テキスト版 ルカ福音書1章25~38節「神にできないことはなにひとつない」イスラエル聖地巡礼のミサ 受胎告知教会にて

ルカ福音書1章26~38節「神にできないことはなにひとつない」受胎告知教会イスラエル聖地巡礼のミサ
hanafusafukuin

ルカ福音書1章25~38節「神にできないことはなにひとつない」2010年3月2日 イスラエル聖地巡礼のミサ 受胎告知教会にて

六か月目に、天使ガブリエルは、ナザレというガリラヤの町に神から遣わされた。
ダビデ家のヨセフという人のいいなずけであるおとめのところに遣わされたのである。そのおとめの名はマリアといった。
天使は、彼女のところに来て言った。「おめでとう、恵まれた方。主があなたと共におられる。」
マリアはこの言葉に戸惑い、いったいこの挨拶は何のことかと考え込んだ。
すると、天使は言った。「マリア、恐れることはない。あなたは神から恵みをいただいた。
あなたは身ごもって男の子を産むが、その子をイエスと名付けなさい。
その子は偉大な人になり、いと高き方の子と言われる。神である主は、彼に父ダビデの王座をくださる。
彼は永遠にヤコブの家を治め、その支配は終わることがない。」
マリアは天使に言った。「どうして、そのようなことがありえましょうか。わたしは男の人を知りませんのに。」
天使は答えた。「聖霊があなたに降り、いと高き方の力があなたを包む。だから、生まれる子は聖なる者、神の子と呼ばれる。
あなたの親類のエリサベトも、年をとっているが、男の子を身ごもっている。不妊の女と言われていたのに、もう六か月になっている。
神にできないことは何一つない。」
マリアは言った。「わたしは主のはしためです。お言葉どおり、この身に成りますように。」そこで、天使は去って行った。

マリア様がここの洞窟におられる時に、天使ガブリエルが現れて、そして、「おめでとう、恵まれた方、主があなたとともにおられる」というふうに言ったわけです。
全能の神様が使いを送って、その当時、14歳くらいだった、そういうか弱い女性に、人類の救いの第一歩を委ねられた。その記念すべき場所が、ここである、ということですね。

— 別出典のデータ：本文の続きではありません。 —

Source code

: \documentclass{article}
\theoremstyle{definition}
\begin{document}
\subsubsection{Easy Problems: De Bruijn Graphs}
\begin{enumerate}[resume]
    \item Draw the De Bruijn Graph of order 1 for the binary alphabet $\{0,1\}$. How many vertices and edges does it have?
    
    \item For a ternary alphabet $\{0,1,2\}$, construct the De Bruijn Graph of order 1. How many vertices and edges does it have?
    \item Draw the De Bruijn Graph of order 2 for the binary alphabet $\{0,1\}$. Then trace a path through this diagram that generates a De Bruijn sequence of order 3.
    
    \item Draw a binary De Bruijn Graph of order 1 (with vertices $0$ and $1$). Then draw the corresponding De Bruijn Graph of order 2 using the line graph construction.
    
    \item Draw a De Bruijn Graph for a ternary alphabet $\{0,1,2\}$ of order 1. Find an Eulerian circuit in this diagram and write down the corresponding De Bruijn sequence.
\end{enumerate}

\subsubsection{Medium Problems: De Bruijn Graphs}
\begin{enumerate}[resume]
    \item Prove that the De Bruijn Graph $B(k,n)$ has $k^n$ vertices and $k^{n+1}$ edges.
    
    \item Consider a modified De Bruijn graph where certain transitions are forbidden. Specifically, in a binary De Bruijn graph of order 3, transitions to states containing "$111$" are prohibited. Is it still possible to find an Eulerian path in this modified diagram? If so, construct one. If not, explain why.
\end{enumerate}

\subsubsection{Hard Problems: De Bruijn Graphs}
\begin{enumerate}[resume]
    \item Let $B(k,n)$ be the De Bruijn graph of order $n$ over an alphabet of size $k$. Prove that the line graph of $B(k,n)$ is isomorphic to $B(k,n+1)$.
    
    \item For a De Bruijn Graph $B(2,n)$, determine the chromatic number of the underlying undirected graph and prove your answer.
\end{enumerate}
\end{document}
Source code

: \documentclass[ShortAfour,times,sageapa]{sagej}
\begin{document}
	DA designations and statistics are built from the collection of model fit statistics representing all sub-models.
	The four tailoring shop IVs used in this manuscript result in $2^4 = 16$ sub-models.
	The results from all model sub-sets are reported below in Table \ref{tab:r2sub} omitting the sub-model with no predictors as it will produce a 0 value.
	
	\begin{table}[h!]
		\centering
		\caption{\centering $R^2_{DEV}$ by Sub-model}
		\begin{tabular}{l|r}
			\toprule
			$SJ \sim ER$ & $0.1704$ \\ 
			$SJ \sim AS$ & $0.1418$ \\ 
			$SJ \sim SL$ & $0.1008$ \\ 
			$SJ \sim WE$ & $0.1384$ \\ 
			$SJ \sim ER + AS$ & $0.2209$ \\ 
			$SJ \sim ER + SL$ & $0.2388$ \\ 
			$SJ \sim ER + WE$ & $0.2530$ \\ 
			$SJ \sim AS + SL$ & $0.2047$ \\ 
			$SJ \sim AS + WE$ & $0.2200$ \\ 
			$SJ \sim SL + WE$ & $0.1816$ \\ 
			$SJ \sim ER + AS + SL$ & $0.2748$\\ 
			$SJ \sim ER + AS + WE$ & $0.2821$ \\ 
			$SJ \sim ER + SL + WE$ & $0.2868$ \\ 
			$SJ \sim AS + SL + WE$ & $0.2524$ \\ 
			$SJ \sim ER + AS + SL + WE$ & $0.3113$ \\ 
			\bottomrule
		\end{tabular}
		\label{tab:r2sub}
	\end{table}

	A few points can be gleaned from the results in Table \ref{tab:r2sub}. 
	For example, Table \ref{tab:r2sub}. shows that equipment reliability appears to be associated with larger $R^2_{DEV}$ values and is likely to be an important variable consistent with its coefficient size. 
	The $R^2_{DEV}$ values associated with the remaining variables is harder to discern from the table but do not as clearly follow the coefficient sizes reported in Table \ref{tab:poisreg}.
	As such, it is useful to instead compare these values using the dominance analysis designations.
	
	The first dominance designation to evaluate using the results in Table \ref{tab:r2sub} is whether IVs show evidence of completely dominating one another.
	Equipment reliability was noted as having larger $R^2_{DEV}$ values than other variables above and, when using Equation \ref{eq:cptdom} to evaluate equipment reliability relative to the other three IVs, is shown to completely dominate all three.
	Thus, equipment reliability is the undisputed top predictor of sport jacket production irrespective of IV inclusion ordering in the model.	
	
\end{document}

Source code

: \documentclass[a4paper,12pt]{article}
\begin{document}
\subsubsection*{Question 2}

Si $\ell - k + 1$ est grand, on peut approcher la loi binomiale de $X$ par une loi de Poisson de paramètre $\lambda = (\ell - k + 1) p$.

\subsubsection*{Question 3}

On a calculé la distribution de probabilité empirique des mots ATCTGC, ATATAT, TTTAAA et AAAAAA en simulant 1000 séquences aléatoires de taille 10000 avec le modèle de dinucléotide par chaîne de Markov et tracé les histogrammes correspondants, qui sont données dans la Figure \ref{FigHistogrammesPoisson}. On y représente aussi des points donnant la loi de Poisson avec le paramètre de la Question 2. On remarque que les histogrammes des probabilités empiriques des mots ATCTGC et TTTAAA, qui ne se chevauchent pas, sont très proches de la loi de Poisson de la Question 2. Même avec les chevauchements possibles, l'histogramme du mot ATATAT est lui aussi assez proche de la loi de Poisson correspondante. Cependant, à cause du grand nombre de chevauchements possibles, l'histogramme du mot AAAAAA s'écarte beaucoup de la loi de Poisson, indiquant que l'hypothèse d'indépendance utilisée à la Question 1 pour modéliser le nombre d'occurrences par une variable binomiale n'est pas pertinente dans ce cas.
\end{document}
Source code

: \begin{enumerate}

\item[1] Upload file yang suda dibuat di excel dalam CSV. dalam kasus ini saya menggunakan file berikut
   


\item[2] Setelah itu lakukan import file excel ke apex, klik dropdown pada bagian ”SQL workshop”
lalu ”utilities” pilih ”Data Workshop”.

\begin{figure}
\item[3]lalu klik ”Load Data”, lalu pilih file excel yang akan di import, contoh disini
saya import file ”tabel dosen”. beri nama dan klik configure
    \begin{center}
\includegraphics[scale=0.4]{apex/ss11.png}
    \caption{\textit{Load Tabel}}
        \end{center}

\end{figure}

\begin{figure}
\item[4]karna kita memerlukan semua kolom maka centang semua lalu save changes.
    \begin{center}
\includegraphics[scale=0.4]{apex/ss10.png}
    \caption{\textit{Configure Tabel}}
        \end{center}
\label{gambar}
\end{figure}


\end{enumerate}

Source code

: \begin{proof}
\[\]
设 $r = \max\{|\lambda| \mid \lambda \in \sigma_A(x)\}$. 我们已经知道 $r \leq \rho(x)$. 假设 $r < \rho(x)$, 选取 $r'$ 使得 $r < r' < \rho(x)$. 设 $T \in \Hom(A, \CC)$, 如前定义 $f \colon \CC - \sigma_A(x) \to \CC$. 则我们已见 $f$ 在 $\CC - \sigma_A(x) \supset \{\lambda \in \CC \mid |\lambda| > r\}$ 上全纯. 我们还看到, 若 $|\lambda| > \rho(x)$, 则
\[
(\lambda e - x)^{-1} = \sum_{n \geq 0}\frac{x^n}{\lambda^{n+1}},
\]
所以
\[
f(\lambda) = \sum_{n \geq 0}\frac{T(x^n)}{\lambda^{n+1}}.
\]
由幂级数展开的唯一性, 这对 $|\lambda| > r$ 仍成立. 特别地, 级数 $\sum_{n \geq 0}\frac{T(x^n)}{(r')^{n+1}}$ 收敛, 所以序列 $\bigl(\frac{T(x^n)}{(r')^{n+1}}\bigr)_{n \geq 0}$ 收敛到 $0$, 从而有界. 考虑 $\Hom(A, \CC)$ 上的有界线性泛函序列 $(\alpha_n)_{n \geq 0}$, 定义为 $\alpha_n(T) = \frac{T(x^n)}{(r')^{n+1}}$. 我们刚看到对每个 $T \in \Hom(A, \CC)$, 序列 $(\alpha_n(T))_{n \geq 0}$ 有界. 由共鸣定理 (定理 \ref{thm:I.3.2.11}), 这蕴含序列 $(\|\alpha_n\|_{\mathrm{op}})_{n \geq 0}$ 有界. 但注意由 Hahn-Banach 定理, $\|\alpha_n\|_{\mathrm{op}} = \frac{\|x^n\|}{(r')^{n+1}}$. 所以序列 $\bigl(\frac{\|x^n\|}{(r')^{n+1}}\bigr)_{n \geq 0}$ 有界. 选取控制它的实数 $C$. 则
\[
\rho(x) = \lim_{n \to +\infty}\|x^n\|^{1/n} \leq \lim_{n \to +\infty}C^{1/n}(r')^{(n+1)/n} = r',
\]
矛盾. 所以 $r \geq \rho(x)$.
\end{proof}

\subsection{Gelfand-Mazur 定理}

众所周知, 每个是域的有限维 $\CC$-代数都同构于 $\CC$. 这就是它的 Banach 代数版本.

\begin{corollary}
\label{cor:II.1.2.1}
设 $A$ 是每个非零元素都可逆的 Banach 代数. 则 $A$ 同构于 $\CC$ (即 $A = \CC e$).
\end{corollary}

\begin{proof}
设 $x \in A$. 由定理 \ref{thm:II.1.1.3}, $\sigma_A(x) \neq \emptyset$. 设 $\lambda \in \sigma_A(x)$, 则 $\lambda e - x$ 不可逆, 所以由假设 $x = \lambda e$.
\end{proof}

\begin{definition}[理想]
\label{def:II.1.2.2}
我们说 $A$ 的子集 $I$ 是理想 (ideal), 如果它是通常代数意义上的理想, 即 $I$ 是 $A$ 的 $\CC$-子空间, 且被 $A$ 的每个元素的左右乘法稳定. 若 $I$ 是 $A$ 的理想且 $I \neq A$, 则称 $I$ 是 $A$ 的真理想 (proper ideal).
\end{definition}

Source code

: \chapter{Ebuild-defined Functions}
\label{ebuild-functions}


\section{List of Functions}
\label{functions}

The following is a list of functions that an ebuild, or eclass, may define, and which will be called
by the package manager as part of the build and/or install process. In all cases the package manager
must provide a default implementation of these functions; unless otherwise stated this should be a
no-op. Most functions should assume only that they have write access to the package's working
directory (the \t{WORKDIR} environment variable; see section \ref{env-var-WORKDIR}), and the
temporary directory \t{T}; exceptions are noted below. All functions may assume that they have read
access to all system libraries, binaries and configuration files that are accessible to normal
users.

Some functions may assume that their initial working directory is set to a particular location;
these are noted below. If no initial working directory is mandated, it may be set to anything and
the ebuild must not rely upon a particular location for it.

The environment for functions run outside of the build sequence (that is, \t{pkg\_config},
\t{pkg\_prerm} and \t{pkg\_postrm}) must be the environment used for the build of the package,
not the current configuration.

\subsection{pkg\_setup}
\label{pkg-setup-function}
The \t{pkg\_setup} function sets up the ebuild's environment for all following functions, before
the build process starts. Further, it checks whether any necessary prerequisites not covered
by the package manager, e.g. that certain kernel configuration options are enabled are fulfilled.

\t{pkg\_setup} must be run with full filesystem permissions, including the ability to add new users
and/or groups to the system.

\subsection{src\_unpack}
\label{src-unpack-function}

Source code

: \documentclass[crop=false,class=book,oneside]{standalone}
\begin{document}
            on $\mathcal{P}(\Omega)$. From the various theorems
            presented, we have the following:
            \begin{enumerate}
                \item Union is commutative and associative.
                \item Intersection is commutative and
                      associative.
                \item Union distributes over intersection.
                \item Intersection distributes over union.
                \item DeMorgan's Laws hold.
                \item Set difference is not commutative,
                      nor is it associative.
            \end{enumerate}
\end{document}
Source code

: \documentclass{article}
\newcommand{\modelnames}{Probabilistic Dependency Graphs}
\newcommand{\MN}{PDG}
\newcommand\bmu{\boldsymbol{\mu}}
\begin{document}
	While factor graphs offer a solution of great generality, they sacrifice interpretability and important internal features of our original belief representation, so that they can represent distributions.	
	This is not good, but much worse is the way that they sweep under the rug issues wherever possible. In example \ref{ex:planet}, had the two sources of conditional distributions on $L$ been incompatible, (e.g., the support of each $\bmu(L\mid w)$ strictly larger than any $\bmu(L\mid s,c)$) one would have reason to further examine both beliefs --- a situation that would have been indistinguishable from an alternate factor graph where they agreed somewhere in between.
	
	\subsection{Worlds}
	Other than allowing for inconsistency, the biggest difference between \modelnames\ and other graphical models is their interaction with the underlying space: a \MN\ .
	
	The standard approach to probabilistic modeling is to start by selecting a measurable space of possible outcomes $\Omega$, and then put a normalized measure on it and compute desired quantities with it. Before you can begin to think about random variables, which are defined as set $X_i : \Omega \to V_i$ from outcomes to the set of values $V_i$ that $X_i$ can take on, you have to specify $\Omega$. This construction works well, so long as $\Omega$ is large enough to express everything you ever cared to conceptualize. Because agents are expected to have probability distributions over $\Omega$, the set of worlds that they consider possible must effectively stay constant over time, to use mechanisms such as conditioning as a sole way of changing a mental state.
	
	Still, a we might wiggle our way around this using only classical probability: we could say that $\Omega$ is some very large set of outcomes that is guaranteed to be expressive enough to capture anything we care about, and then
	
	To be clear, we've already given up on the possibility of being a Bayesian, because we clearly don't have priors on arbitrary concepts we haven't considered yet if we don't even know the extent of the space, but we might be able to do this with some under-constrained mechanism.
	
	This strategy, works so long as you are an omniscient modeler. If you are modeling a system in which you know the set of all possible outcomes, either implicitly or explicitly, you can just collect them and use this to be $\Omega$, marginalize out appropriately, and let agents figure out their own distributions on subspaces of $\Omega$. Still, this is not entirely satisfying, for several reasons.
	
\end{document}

その時のマリア様の気持ちがどのようであったのか。本当に神様は小さな者を使われる。全能の方であるのだけれども、私たちの小さな協力を望まれている。その第一歩だと思います。
ガブリエルが言うんですね、「神にできないことは何ひとつ無い」と。神にできないことは何ひとつないけれども、でも、やはり協力者を必要としておられるわけで、その第一の協力者がマリア様だったわけです。この時のマリア様の気持ちがどうだったのか。み言葉の中からわかるのは、「この言葉に戸惑い、なんのことかと考え込んだ」と言うことと、「どうしてそのようなことがあり得ましょうか?」彼女の心の中には疑惑や戸惑いや恐れや、様々な思いが渦巻いていたと言うことは明らかだったと思います。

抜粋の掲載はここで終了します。